Lit Kid: what’s in a name?

Junior Reader and I are nearing the end of our latest Atticus book. It’s been a lot of fun, in various ways, including recurring poo jokes, double crossings and much more.

But I have to say that I really sat up and took notice when one character was revealed to have an alter ego, going by the name of Edna Whelk.

Edna is a comedy name at the best of times. Think Edna Mode from The Incredibles (we frequently do here), Evil Edna from Willo the Wisp…great potential for scariness and (usually unintentional) humour combined.

Whelk is a great comedy word too, similar to spam perhaps in its impact: relatively undervalued (and now somewhat obscure) food, single syllable. (I’m sure lard could be used in a somewhat similar way.)

But Edna plus Whelk: genius.

I’m sure one of the reasons I like Manfred the Baddie is his name. Manfred isn’t a particularly well known name – I tend to think Manfred Mann, which doesn’t feel that scary – and less obvious for a villain.

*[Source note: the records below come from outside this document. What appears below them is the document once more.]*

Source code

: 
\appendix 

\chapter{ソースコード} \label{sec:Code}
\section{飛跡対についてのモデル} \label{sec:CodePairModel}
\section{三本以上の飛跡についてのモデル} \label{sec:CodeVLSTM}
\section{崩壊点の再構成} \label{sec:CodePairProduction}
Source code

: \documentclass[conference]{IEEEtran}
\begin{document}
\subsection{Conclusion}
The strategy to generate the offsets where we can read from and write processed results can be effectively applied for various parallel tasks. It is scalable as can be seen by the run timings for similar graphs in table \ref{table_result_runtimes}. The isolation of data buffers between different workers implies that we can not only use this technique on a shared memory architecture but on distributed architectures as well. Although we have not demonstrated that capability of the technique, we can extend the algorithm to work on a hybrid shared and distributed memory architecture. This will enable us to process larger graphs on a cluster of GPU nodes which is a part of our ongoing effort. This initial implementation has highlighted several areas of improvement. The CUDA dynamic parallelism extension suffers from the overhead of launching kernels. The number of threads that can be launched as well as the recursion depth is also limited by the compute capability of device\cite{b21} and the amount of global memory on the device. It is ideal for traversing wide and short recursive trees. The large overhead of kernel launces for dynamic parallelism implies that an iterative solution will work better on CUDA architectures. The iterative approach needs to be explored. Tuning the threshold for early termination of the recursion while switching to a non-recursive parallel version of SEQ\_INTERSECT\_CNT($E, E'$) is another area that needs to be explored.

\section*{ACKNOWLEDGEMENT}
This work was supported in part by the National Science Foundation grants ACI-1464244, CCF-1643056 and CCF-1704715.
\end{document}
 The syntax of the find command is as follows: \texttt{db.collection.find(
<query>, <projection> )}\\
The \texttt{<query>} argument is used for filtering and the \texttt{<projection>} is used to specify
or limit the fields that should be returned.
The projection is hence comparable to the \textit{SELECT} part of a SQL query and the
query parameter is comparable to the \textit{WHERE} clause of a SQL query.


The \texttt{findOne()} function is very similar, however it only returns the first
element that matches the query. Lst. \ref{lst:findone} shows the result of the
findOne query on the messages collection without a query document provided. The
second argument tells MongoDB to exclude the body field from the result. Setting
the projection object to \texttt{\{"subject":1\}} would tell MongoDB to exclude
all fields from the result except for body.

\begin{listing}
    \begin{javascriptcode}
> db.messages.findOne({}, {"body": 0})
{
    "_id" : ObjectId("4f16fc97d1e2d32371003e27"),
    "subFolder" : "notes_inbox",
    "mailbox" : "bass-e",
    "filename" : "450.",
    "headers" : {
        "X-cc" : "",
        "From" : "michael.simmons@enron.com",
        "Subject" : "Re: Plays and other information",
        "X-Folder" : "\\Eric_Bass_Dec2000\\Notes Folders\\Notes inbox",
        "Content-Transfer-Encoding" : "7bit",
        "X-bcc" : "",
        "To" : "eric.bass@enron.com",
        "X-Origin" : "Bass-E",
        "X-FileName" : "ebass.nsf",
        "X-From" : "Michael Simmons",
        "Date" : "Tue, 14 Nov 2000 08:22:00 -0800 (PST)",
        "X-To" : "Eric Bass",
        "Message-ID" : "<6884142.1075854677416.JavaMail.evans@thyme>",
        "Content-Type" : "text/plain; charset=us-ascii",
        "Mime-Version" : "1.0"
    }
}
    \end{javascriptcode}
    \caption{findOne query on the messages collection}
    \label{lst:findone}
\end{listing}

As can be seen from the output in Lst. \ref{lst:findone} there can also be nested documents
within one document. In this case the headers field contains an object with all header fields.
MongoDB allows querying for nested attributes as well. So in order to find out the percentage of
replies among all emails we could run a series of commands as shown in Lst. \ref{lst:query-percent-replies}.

(Manfred isn’t an out and out villain, and maybe the name helps us guess this too. But I shall refrain from further description – maybe one for my heroes and villains mini series.)

If you are thinking of names for not yet proven heroes, Hiccup seems a great choice. (And of course it is, in Cressida Cowell’s hands.)

It conjures up nervousness, a certain inability to control one’s body. Embarrassment. Add coming of age, being the son of the chief, and you can see why it works.

Combine with Horrendous and Haddock, plus the all-important ‘III’ (to show there have been others before him), and you have it all: history, expectations of intimidating others, a nod to the seafaring life.

It all adds up to ‘Viking’ – but not the Viking we, or his tribe, initially expect him to be.

There are plenty more wonderful character names out there: Geronimo Stilton, Paddington, Violet Elizabeth Bott. Particularly in books with comedic elements, the right names can set up part of the joke for you right away.

But meanwhile, if I want anyone to defend me against a scary cat, and a woman with poisoned hairpins, I’m calling Edna Whelk right away.